L’entrepreneur chargé de la démolition du bâtiment l’observe, et une conversation frénétique  commence alors   entre elle et  cet  homme  récemment  revenu au village après  une absence de vingt ans.  Il  essaie de la convaincre de lâcher la ceinture  mais elle refuse de bouger.
Peu à peu cependant, la colère de la femme  prend la forme d’un  jeu de langage secret,  où  le démolisseur doit proposer spontanément un mot, inspiré d’une lettre de l’alphabet  prononcée par  l’enseignante.   Cette rencontre avec la mort devient donc une « » dernière leçon » où  elle exige qu’on l’écoute attentivement et que l’on joue son jeu, pour éviter  le pire.
Mais les mots ne sont pas innocents. Ceux que l’homme prononce révèlent les   préoccupations  enfouies dans le passé de ces esprits troubles,  surtout   au moment où  ils  se rendent compte qu’ils se connaissaient dans leur jeunesse  quand ils ont été tous les deux mêlés à une triste histoire de cambriolage  où un de leurs amis  a été tué.
La découverte de ce passé commun déclenche alors un nouveau niveau de signification et  cet espace  menacé de destruction va se transformer en  paysage psychique. La pièce, s’ouvre alors sur  les  événements qui ont laissé des traces  douloureuses  sur ces deux êtres et font  ressurgir les raisons profondes de leur geste.  
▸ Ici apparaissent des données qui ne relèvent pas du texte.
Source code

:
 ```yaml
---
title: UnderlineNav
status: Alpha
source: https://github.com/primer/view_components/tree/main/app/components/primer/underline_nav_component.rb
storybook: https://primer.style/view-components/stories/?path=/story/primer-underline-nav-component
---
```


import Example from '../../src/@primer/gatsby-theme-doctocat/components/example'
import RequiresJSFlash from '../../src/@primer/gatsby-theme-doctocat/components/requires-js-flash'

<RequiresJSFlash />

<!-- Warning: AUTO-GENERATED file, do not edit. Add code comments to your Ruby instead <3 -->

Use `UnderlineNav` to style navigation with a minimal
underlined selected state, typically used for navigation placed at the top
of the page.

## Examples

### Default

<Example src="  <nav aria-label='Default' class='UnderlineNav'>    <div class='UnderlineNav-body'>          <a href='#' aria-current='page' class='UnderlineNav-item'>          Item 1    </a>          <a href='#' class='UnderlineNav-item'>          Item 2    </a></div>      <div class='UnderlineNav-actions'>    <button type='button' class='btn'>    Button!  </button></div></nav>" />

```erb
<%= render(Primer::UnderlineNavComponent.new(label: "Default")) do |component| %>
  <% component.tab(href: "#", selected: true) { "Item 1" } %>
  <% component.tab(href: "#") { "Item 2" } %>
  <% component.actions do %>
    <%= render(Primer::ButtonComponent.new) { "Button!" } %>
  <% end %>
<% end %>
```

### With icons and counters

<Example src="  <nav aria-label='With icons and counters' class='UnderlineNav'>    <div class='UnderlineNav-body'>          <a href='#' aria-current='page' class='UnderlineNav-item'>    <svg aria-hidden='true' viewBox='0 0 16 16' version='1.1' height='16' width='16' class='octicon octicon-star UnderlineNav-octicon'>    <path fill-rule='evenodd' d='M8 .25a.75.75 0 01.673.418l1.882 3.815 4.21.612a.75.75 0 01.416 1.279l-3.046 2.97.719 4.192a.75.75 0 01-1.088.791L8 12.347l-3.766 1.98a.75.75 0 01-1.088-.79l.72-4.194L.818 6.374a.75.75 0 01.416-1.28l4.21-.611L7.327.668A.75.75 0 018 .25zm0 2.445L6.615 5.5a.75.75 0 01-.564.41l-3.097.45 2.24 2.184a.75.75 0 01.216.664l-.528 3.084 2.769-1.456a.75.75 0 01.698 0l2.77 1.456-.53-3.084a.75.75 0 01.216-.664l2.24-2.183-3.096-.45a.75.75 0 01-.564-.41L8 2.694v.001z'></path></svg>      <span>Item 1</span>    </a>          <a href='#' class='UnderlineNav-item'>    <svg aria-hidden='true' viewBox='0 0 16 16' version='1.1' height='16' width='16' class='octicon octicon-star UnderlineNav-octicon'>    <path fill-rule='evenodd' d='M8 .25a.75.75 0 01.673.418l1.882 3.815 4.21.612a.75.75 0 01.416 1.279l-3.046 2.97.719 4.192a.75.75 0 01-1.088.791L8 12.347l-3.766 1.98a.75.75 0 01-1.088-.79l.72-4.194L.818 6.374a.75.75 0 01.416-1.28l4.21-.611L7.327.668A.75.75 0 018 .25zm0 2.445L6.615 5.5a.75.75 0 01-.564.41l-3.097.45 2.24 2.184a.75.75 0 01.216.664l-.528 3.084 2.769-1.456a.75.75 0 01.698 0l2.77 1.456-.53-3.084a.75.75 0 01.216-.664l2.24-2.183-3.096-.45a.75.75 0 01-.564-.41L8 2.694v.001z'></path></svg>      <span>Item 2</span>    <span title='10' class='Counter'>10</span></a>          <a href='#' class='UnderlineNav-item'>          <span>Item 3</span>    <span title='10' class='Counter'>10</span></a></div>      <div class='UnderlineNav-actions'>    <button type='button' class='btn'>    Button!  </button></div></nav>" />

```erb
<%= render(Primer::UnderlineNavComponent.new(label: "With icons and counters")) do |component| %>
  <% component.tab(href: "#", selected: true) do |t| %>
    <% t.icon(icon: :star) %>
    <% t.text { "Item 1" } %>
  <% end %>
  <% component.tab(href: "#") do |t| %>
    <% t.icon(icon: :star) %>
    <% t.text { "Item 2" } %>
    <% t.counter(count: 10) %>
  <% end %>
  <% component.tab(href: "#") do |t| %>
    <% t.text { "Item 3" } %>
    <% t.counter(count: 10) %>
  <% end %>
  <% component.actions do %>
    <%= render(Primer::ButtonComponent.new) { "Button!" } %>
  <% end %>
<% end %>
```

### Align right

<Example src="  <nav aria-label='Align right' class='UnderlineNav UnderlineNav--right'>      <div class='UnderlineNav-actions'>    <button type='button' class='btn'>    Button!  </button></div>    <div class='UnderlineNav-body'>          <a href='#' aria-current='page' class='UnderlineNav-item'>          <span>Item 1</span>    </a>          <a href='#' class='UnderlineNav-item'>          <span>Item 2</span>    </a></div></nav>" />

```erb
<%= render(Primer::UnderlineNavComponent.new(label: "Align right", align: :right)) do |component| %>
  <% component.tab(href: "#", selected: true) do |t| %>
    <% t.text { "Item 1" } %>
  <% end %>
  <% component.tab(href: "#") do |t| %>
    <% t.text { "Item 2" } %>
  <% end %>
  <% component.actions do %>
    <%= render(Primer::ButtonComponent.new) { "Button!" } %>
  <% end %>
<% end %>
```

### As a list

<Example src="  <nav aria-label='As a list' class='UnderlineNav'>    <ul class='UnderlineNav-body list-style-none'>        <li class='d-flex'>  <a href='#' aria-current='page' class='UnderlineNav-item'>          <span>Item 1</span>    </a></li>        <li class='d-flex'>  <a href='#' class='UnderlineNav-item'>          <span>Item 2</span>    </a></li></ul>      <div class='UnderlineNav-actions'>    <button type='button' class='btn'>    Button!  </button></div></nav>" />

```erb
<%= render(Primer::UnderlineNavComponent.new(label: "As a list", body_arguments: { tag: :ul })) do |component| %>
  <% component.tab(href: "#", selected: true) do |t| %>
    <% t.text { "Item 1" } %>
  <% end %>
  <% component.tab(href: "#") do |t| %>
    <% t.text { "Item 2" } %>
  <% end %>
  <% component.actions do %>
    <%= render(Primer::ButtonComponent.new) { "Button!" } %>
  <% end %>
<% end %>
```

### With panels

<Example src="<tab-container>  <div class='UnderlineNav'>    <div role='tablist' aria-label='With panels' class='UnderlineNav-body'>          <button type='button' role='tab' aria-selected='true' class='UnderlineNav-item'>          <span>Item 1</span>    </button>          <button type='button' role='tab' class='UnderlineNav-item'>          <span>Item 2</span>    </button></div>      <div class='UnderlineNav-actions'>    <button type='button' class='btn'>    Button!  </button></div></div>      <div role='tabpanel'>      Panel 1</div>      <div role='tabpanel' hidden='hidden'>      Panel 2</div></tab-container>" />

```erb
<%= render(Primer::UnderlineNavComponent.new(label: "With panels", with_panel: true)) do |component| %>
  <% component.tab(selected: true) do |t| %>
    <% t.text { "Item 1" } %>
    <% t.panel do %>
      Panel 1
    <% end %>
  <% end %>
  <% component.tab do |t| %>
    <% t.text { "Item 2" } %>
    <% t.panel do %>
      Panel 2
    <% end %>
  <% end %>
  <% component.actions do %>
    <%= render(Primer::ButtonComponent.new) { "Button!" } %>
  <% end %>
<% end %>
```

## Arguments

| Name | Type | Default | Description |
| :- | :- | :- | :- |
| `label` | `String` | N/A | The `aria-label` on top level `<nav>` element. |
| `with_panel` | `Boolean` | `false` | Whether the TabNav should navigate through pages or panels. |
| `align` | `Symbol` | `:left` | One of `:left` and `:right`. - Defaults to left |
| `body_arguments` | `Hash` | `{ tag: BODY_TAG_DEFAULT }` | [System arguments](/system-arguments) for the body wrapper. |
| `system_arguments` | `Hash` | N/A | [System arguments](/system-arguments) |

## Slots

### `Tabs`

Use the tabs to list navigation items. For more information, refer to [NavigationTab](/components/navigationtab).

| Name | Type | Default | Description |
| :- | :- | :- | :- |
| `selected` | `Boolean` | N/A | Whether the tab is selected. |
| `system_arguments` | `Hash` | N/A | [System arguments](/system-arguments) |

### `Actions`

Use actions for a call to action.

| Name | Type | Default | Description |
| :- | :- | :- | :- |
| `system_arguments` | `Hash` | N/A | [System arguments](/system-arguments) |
Revirements, souvenirs, oublis, explosions de colère et  ondes de tendresse: tout ressort de ce jeu d’alphabet qui fonctionne comme une sorte de magie numérique et qui ouvre les clefs du passé. »Je ne suis plus désirable », dit l’enseignante,incapable d’accepter son existence de femme  solitaire, vieillie et sans enfants. A son cri de désespoir, on  dévoile la véritable impulsion de son geste suicidaire; le jeu d’Annik Léger   devient  majestueux dans ces moments   d’aveu splendide.
L’image d’une  « terroriste » délirante  s’efface  alors devant l’inconscient troublé  de cette  femme qui ne peut plus supporter  celle qu’elle est devenue. Paul Rainville apporte, lui, une énergie  physique à cette histoire  où  la tristesse d’une vie manquée  se déclare autrement, à mesure que les  souvenirs  bouleversants envahissent la conscience du personnage. Rainville,qui possède une belle présence, possède toute une  gamme d’émotions exprimées  à partir d’une énergie nerveuse qui  déclenche une force destructrice jusqu’à démolir son  propre corps de l’intérieur.

Les deux  metteurs en scène   ont  su capter ces mouvements d’âme avec beaucoup de justesse. Alors que l’enseignante est  clouée sur place, le regard fixé vers  l’extérieur,   l’homme se déplace,  glisse derrière  les colonnes pour disparaître dans l’ombre  de l’école sur le  point de s’effondrer.
Avec une direction subtile d’acteurs et un   dispositif efficace de lumières et de sons, ils  ont réussi à faire naître  les sources  insoupçonnées de  tout ce que le temps n’a pas  réussi  à effacer.
Une très belle réalisation du Théâtre de la Vieille 17.

 

Alvina Ruprecht

Nouvelle scène  d’Ottawa  jusqu’au 24 novembre.